It was straight talk.

A citizen at Tuesday’s meeting inquired why the Bulletin had reported the likelihood water rate increases at least 20 percent were on the way even before a rate study being commissioned by the city is done.

Mayor Ben Cantu minced no words.

“What will appear to be a massive rate increase will be a massive rate increase because we are making up for decades of no rate increases,” Cantu said.

The potential for a minimum 20 percent minimal rate increase was based on:

*a rate hike of 18 percent a previous council adopted to implement in 2008 over a four-year period but then opted to not implement the phased in rate hikes.

*a $16.2 million water fund deficit projected when the fiscal year ends June 30.

*the need to pay for day-to-day maintenance and operation costs going forward.

*the replacement of aging pipelines and other system components over the coming years

*system improvements needed to accommodate growth including possibly the second phase of the Nick DeGroot South San Joaquin Surface Water Treatment Plant.

The $16.2 million deficit that has to be paid back as it is money owed to other accounts — that was borrowed to pay for water projects and operations — in its self is staggering.

If the city had 30,000 water users to spread that across, it would come to $540 per customer. That doesn’t factor in interest owed.

The need to get a rate increase in place to help stop the bleed is underscored by action the City Council took Tuesday.

They hired HyrdroScience Engineers for close to $1 million to:

*do an interim water rate study.

*do a final water rate study.

*develop a citywide water masterplan.

*develop a website and use social media to keep the public updated.

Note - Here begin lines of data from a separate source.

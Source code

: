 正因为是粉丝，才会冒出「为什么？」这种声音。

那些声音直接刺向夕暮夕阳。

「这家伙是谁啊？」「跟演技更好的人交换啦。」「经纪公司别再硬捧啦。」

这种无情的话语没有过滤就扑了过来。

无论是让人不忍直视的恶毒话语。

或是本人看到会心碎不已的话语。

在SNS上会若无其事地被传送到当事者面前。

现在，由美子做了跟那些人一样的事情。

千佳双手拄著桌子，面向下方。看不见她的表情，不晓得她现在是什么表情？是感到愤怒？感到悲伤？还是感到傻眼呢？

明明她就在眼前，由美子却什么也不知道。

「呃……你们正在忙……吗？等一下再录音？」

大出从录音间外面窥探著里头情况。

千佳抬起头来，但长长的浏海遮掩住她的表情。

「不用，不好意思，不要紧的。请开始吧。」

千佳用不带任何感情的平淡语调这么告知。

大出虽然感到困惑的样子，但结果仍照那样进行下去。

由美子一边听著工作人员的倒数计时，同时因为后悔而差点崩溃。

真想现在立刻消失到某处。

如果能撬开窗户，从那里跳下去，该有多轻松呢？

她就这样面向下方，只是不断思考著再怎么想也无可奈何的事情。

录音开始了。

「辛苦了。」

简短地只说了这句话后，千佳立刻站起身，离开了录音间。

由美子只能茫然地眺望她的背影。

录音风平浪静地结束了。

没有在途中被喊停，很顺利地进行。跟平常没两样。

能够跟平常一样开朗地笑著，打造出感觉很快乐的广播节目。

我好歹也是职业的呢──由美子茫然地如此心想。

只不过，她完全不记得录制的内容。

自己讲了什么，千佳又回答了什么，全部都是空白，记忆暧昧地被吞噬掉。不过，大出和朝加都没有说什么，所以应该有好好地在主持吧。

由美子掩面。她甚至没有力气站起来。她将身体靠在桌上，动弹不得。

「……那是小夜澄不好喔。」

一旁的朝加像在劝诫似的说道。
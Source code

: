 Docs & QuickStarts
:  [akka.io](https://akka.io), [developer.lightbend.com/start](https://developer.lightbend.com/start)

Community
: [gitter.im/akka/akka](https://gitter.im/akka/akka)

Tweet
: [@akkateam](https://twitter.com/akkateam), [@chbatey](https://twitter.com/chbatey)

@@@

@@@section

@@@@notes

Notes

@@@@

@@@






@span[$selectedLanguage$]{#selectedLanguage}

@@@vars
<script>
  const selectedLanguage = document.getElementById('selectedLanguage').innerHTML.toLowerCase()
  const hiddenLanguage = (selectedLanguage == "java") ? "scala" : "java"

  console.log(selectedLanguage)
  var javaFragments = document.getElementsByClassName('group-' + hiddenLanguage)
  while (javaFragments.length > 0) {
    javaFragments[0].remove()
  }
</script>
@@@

When all is said and done the city expects they could spend close to $2.7 million on required rates and studies without paying for daily operations or paying back money. The remainder of money is needed to prepare environmental, grant, and preliminary engineering documents. Any remaining budget not spent will be returned to the appropriate fund at the conclusion of the project.

Water rates haven’t increased in Manteca since 2008. 

The game plan is for an interim rate hike to be brought back to the council to address maintenance and operations as well as paying back the $16.2 million.

Meanwhile a thorough study of city needs will outlined in a water master plan being developed will involve expensive capital improvement projects such as well and pipeline replacement.

That will lead to a final rate hike that will be wedded to the interim rate hike.

Several council members Tuesday made it clear that it is still a long way from determining a rate but whatever it ends up being they would be in favor of phasing it in over multiple years to soften the financial blow to water users.

“Essentially we robbed Peter to pay Paul and we need paid Paul back,” Cantu said of the $16.2 million.

The practice started long before the current council. It also appears staff  that has long since departed municipal employment never made previous councils aware of what they were doing.
Staff indicated Tuesday that the bulk of the money was borrowed from growth fees to fund road projects that growth created the need for.

That may help explain why the city now has a funding shortfall for the McKinley Avenue interchanges as well as how promised projects such as traffic signals at Woodward Avenue and Main Street were budgeted and then dropped over the years.